First lesson: the top-heavy tax cuts on the policy agenda today are not the natural outcome of a widely held antipathy to taxation, or an admiration for wealthy people that is sometimes ascribed to the American public. Americans are more willing to pay taxes and are more concerned about economic inequality, than you might think.

All of this should lead you to wonder why we’re discussing a tax bill that gives huge breaks to the wealthy and corporations as a part of a budget process proposing large cuts to popular programs. That brings us to our second lesson: politicians’ policy priorities are not determined by public opinion; they are determined by interests that have organized themselves to exert power within the party system.
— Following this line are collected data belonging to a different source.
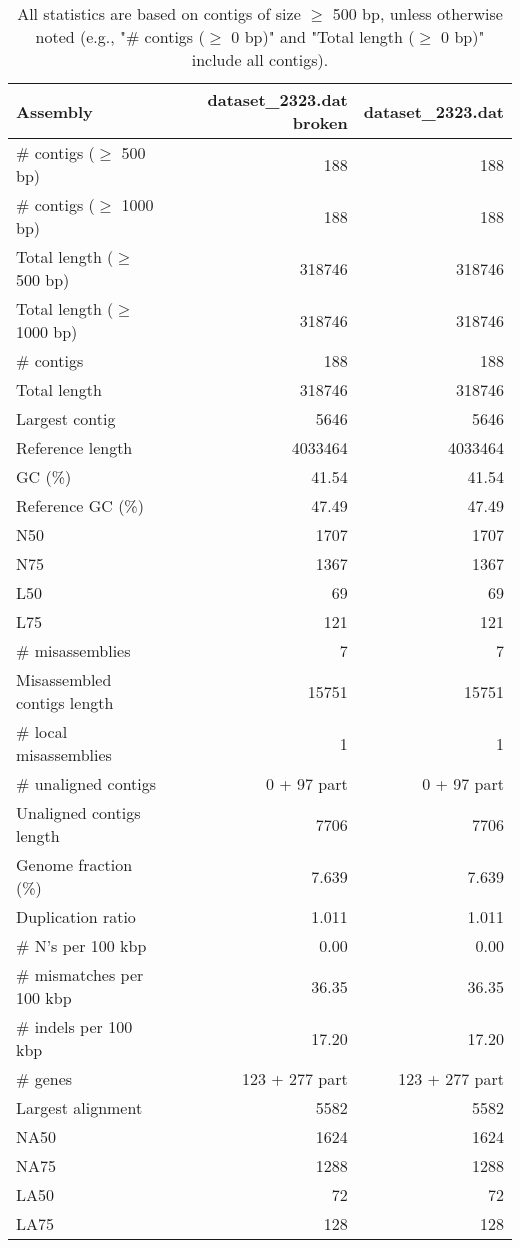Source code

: \documentclass[12pt,a4paper]{article}
\begin{document}
\begin{table}[ht]
\begin{center}
\caption{All statistics are based on contigs of size $\geq$ 500 bp, unless otherwise noted (e.g., "\# contigs ($\geq$ 0 bp)" and "Total length ($\geq$ 0 bp)" include all contigs).}
\begin{tabular}{|l*{2}{|r}|}
\hline
Assembly & dataset\_2323.dat broken & dataset\_2323.dat \\ \hline
\# contigs ($\geq$ 500 bp) & 188 & 188 \\ \hline
\# contigs ($\geq$ 1000 bp) & 188 & 188 \\ \hline
Total length ($\geq$ 500 bp) & 318746 & 318746 \\ \hline
Total length ($\geq$ 1000 bp) & 318746 & 318746 \\ \hline
\# contigs & 188 & 188 \\ \hline
Total length & 318746 & 318746 \\ \hline
Largest contig & 5646 & 5646 \\ \hline
Reference length & 4033464 & 4033464 \\ \hline
GC (\%) & 41.54 & 41.54 \\ \hline
Reference GC (\%) & 47.49 & 47.49 \\ \hline
N50 & 1707 & 1707 \\ \hline
N75 & 1367 & 1367 \\ \hline
L50 & 69 & 69 \\ \hline
L75 & 121 & 121 \\ \hline
\# misassemblies & 7 & 7 \\ \hline
Misassembled contigs length & 15751 & 15751 \\ \hline
\# local misassemblies & 1 & 1 \\ \hline
\# unaligned contigs & 0 + 97 part & 0 + 97 part \\ \hline
Unaligned contigs length & 7706 & 7706 \\ \hline
Genome fraction (\%) & 7.639 & 7.639 \\ \hline
Duplication ratio & 1.011 & 1.011 \\ \hline
\# N's per 100 kbp & 0.00 & 0.00 \\ \hline
\# mismatches per 100 kbp & 36.35 & 36.35 \\ \hline
\# indels per 100 kbp & 17.20 & 17.20 \\ \hline
\# genes & 123 + 277 part & 123 + 277 part \\ \hline
Largest alignment & 5582 & 5582 \\ \hline
NA50 & 1624 & 1624 \\ \hline
NA75 & 1288 & 1288 \\ \hline
LA50 & 72 & 72 \\ \hline
LA75 & 128 & 128 \\ \hline
\end{tabular}
\end{center}
\end{table}
\end{document}
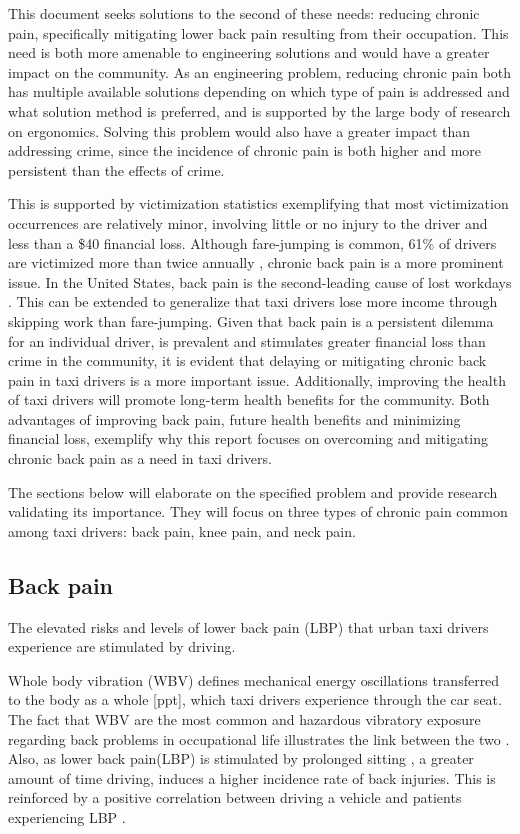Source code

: \documentclass[11pt]{article}
\begin{document}
This document seeks solutions to the second of these needs: reducing
chronic pain, specifically mitigating lower back pain resulting from
their occupation. This need is both more amenable to engineering solutions
and would have a greater impact on the community. As an engineering
problem, reducing chronic pain both has multiple available solutions
depending on which type of pain is addressed and what solution method
is preferred, and is supported by the large body of research on
ergonomics. Solving this problem would also have a greater impact than
addressing crime, since the incidence of chronic pain is both higher
and more persistent than the effects of crime. 

This is supported by 
victimization statistics exemplifying that most victimization occurrences
are relatively minor, involving little or no injury to the driver and less 
than a \$40 financial loss\cite{policeverywherejustnowhere}. Although
fare-jumping is common, 61\% of drivers are victimized more than twice
annually \cite{policeverywherejustnowhere}, chronic back pain is a more 
prominent issue. In the United States, back pain is the second-leading 
cause of lost workdays \cite{LostWorkdays}. This can be extended to generalize that
taxi drivers lose more income through skipping work than fare-jumping. 
Given that back pain is a persistent dilemma for an individual driver, is prevalent\cite{68, Question?} 
and stimulates greater financial loss than crime in the community, 
it is evident that delaying or mitigating chronic back pain in taxi drivers is a 
more important issue. Additionally, improving the health of taxi drivers
will promote long-term health benefits for the community. Both advantages of 
improving back pain, future health benefits and minimizing financial loss,
exemplify why this report focuses on overcoming and mitigating 
chronic back pain as a need in taxi drivers. 


The sections below will elaborate on the specified problem and provide
research validating its importance. They will focus on three types of
chronic pain common among taxi drivers: back pain, knee pain, and neck
pain. 
\subsection{Back pain}
The elevated risks and levels of lower back pain (LBP) that urban taxi drivers 
experience are stimulated by driving. 

Whole body vibration (WBV) defines mechanical energy oscillations transferred to 
the body as a whole [ppt], which taxi drivers experience \cite{KneePain, Serious} 
through the car seat. The fact that WBV are the most common and hazardous 
vibratory exposure regarding back problems in occupational life illustrates the
link between the two \cite{ODrivers@Risk}. Also, as lower back pain(LBP) is stimulated by 
prolonged sitting \cite{Okunribido2008}, a greater amount of time driving, induces a 
higher incidence rate of back injuries\cite{Question?}. This is reinforced by a positive 
correlation between driving a vehicle and patients experiencing LBP \cite{ODrivers@Risk}. 
\end{document}
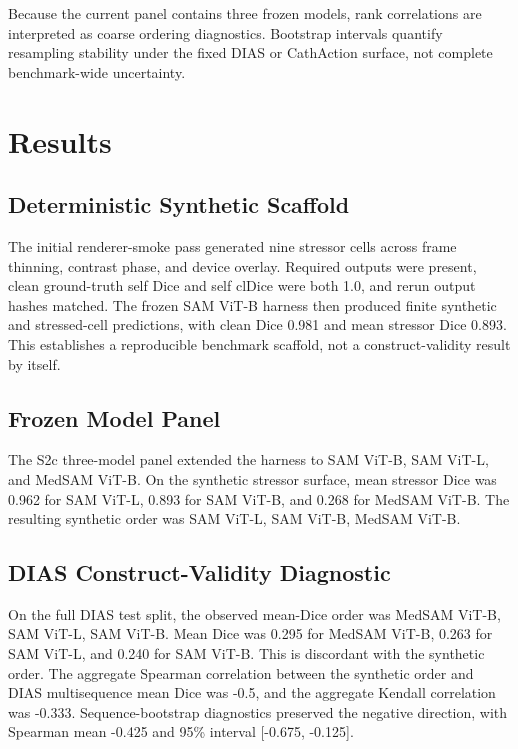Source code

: \documentclass[11pt]{article}
\begin{document}
Because the current panel contains three frozen models, rank correlations are interpreted as coarse ordering diagnostics. Bootstrap intervals quantify resampling stability under the fixed DIAS or CathAction surface, not complete benchmark-wide uncertainty.


\section*{Results}

\subsection*{Deterministic Synthetic Scaffold}

The initial renderer-smoke pass generated nine stressor cells across frame thinning, contrast phase, and device overlay. Required outputs were present, clean ground-truth self Dice and self clDice were both 1.0, and rerun output hashes matched. The frozen SAM ViT-B harness then produced finite synthetic and stressed-cell predictions, with clean Dice 0.981 and mean stressor Dice 0.893. This establishes a reproducible benchmark scaffold, not a construct-validity result by itself.


\subsection*{Frozen Model Panel}

The S2c three-model panel extended the harness to SAM ViT-B, SAM ViT-L, and MedSAM ViT-B. On the synthetic stressor surface, mean stressor Dice was 0.962 for SAM ViT-L, 0.893 for SAM ViT-B, and 0.268 for MedSAM ViT-B. The resulting synthetic order was SAM ViT-L, SAM ViT-B, MedSAM ViT-B.


\subsection*{DIAS Construct-Validity Diagnostic}

On the full DIAS test split, the observed mean-Dice order was MedSAM ViT-B, SAM ViT-L, SAM ViT-B. Mean Dice was 0.295 for MedSAM ViT-B, 0.263 for SAM ViT-L, and 0.240 for SAM ViT-B. This is discordant with the synthetic order. The aggregate Spearman correlation between the synthetic order and DIAS multisequence mean Dice was -0.5, and the aggregate Kendall correlation was -0.333. Sequence-bootstrap diagnostics preserved the negative direction, with Spearman mean -0.425 and 95\% interval [-0.675, -0.125].
\end{document}
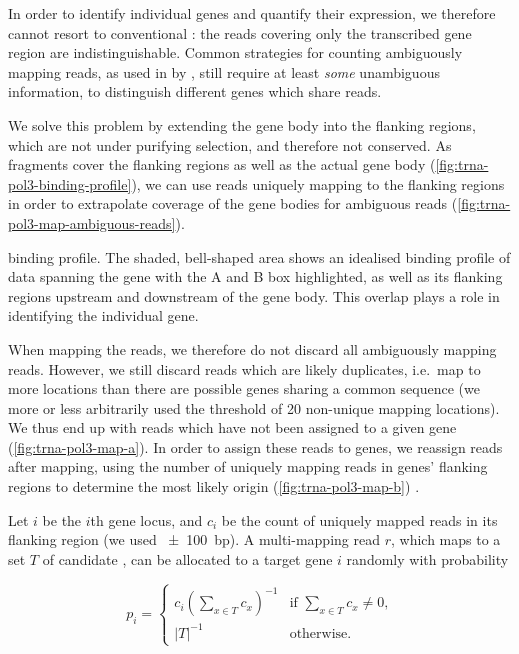 In order to identify individual \trna genes and quantify their expression, we
therefore cannot resort to conventional \rnaseq: the \rna reads covering only
the transcribed gene region are indistinguishable. Common strategies for
counting ambiguously mapping reads, as used in  by
\citet{Mortazavi:2008}, still require at least \emph{some} unambiguous
information, to distinguish different genes which share reads.

We solve this problem by extending the \trna gene body into the flanking
regions, which are not under purifying selection, and therefore not conserved.
As  \chipseq fragments cover the flanking regions as well as the actual
gene body (\cref{fig:trna-pol3-binding-profile}), we can use reads uniquely
mapping to the flanking regions in order to extrapolate coverage of the gene
bodies for ambiguous reads (\cref{fig:trna-pol3-map-ambiguous-reads}).

    {\trna {} \chip binding profile.}
    {The shaded, bell-shaped area shows an idealised binding profile of \chipseq
    data spanning the \trna gene with the A and B box highlighted, as well as
    its flanking regions upstream and downstream of the gene body. This overlap
    plays a role in identifying the individual gene.}

When mapping the reads, we therefore do not discard all ambiguously mapping
reads. However, we still discard reads which are likely \pcr duplicates, i.e.\
map to more locations than there are possible \trna genes sharing a common
sequence (we more or less arbitrarily used the threshold of \num{20} non-unique
mapping locations). We thus end up with reads which have not been assigned to a
given \trna gene (\cref{fig:trna-pol3-map-a}). In order to assign
these reads to \trna genes, we reassign reads after mapping, using the number of
uniquely mapping reads in \trna genes’ flanking regions to determine the most
likely origin (\cref{fig:trna-pol3-map-b}) \citep{Kutter:2011}.

Let \(i\) be the \(i\)th \trna gene locus, and \(c_i\) be the count of
uniquely mapped reads in its flanking region (we used \SI{\pm100}{bp}). A
multi-mapping read \(r\), which maps to a set \(T\) of candidate \trna[s], can
be allocated to a target \trna gene \(i\) randomly with probability

\begin{equation}
    p_i = \begin{cases}
        c_i\left(\sum_{x \in T}c_x\right)^{-1} &
            \text{if \(\sum_{x \in T}c_x \neq 0\),} \\
        \vert T \rvert^{-1} & \text{otherwise.}
    \end{cases}
\end{equation}

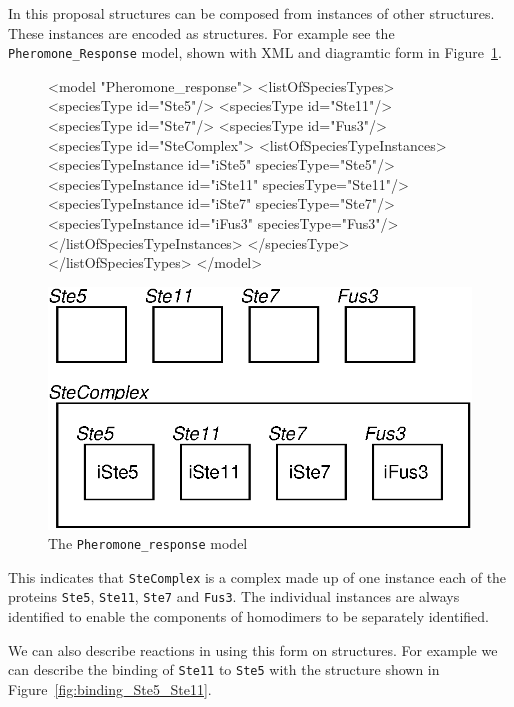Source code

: \documentclass{cekarticle}
\begin{document}
In this proposal  structures can be composed from instances of other
 structures.
These instances are encoded as  structures.
For example see the \texttt{Pheromone\_Response} model, shown with XML and diagramtic form in
Figure~\ref{fig:pheromone_response}.

\begin{figure}[h]
\begin{example}
<model "Pheromone_response">
    <listOfSpeciesTypes>
        <speciesType id="Ste5"/>
        <speciesType id="Ste11"/>
        <speciesType id="Ste7"/>
        <speciesType id="Fus3"/>
        <speciesType id="SteComplex">
            <listOfSpeciesTypeInstances>
                <speciesTypeInstance id="iSte5" speciesType="Ste5"/>
                <speciesTypeInstance id="iSte11" speciesType="Ste11"/>
                <speciesTypeInstance id="iSte7" speciesType="Ste7"/>
                <speciesTypeInstance id="iFus3" speciesType="Fus3"/>
            </listOfSpeciesTypeInstances>
        </speciesType>
    </listOfSpeciesTypes>
</model>
\end{example}
  \vspace*{8pt}
  \centering
  \includegraphics[scale = 0.7]{pheromone_response.eps}
  \caption{The \texttt{Pheromone\_response} model}
  \label{fig:pheromone_response}
\end{figure}

This indicates that \texttt{SteComplex}
is a complex made up of one instance each of the proteins \texttt{Ste5}, \texttt{Ste11}, \texttt{Ste7}
and \texttt{Fus3}.  The individual instances are always identified to enable the components of homodimers
to be separately identified.

We can also describe reactions in using this form on  structures.  For example
we can describe the binding of \texttt{Ste11} to \texttt{Ste5} with the 
structure shown in Figure~\ref{fig:binding_Ste5_Ste11}.
\end{document}
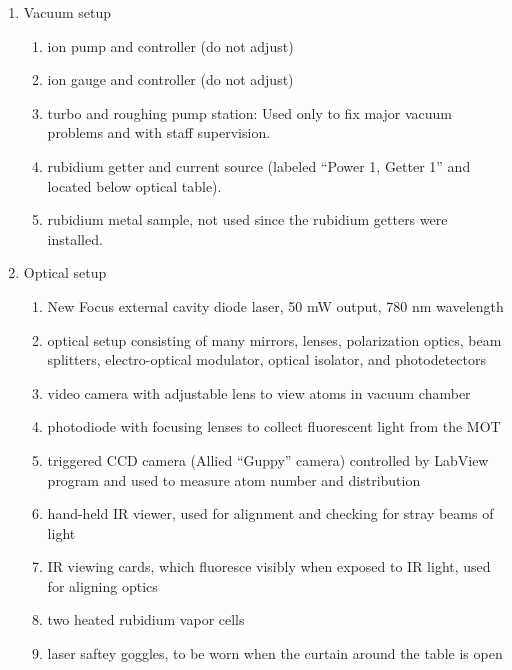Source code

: \documentclass{../lab}
\begin{document}
\begin{enumerate}
    \item Vacuum setup 
    \begin{enumerate}
        \item ion pump and controller (do not adjust)
        \item ion gauge and controller (do not adjust)
        \item turbo and roughing pump station: Used only to fix major vacuum problems and with staff supervision.
        \item rubidium getter and current source (labeled ``Power 1, Getter 1'' and located below optical table).
        \item rubidium metal sample, not used since the rubidium getters were installed.
    \end{enumerate}
    
    \item Optical setup
    \begin{enumerate}
        \item New Focus external cavity diode laser, 50 mW output, 780 nm wavelength
        \item optical setup consisting of many mirrors, lenses, polarization optics, beam splitters, electro-optical modulator, optical isolator, and photodetectors
        \item video camera with adjustable lens to view atoms in vacuum chamber
        \item photodiode with focusing lenses to collect fluorescent light from the MOT
        \item triggered CCD camera (Allied ``Guppy'' camera) controlled by LabView program and used to measure atom number and distribution
        \item hand-held IR viewer, used for alignment and checking for stray beams of light
        \item IR viewing cards, which fluoresce visibly when exposed to IR light, used for aligning optics
        \item two heated rubidium vapor cells
        \item laser saftey goggles, to be worn when the curtain around the table is open
    \end{enumerate}


\end{enumerate}
\end{document}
First, tax cuts have defined the Republican Party since the Reagan era, a policy commitment that is part of a broader backlash against the civil rights movement and the resulting extension of representation and public goods to African-Americans. To understand the origins of the anti-tax fervor that gripped the Republican Party starting in the late 1970s, read “Chain Reaction: The Impact of Race, Rights and Taxes on American Politics,” by Thomas Byrne Edsall and Mary D. Edsall. … Second, tax cuts for the rich have been pushed forward by concerted campaigns by the wealthy, as Isaac Martin explains in Rich People’s Movements: Grassroots Campaigns to Untax the 1%. Martin’s key insight is explaining how wealthy people managed to build broader constituencies for their tax cuts: by channeling frustration about other aspects of the tax code into support for policies that mostly cut rates at the very top.